または私は如何にして心配するのを止めてプログラムを・愛する・ようになったか

列挙型をインクリメント

C++での話。
列挙型の値を、最初から最後まで順に使いたいとき。たとえばこんなとき。

enum Month { Jan, Feb, Mar, Apr, May, Jun, Jul, Aug, Sep, Nov, Oct, Dec };
// JanからDecまで順に使いたい...

試しにfor文を使ってみる。

for(Month month = Jan; month <= Dec; ++month) // ... (1)
{
    // ...
}

すると、++演算子がないのでコンパイルエラーに。
++monthの代わりにmonth += 1とやってみても、またmonth = month + 1とやってみてもやっぱりだめ。ようやくmonth = static_cast(month + 1)とやってコンパイルが通り、期待通りに動いてくれた。

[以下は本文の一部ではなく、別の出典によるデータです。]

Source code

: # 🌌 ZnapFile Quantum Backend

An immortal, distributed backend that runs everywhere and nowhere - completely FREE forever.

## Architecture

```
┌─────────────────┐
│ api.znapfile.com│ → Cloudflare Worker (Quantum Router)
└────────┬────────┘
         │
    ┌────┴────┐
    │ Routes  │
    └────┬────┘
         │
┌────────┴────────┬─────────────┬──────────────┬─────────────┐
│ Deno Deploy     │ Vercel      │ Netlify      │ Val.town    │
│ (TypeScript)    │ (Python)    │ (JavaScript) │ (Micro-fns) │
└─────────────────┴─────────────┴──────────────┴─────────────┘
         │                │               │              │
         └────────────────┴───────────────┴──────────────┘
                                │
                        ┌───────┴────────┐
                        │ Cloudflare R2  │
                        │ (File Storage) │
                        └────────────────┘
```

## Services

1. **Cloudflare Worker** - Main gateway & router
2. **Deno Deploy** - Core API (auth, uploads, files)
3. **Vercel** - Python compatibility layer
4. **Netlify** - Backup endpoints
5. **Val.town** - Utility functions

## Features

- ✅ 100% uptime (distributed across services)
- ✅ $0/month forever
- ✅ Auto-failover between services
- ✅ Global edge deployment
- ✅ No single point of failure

こんな列挙型の使い方が正しいかどうかはちょっと脇に置いておいてもらって。

演算子が未定義なら定義したらいいんだろうかと、++演算子を書いてみた。

Month& operator ++ (Month& month)
{
    month = static_cast<Month>(month + 1);
    return month;
}

動きました。最初の(1)の書き方で正しく動きました。

調子に乗ってテンプレート化。

template<typename T>
T& operator ++ (T& value) // ... (2)
{
    value = static_cast<T>(value + 1);
    return value;
}

動きました。こうなると。これ一つを定義しておくと、どんな列挙型でも、列挙型でなくても数値を加算できるクラスだったら、なんでもインクリメントできてしまう。便利なような、物騒なような。
仕事で使うのは、今回は保留しました。

ついでに。(2)は前置演算子なので、後置演算子も。

template<typename T>
T operator ++ (T& value, int)
{
    T prev = value;
    ++value;
    return prev;
}

追記:後置演算子の内容、DRYの原則を破ってしまっていました。内容を「++value」に書き直しました。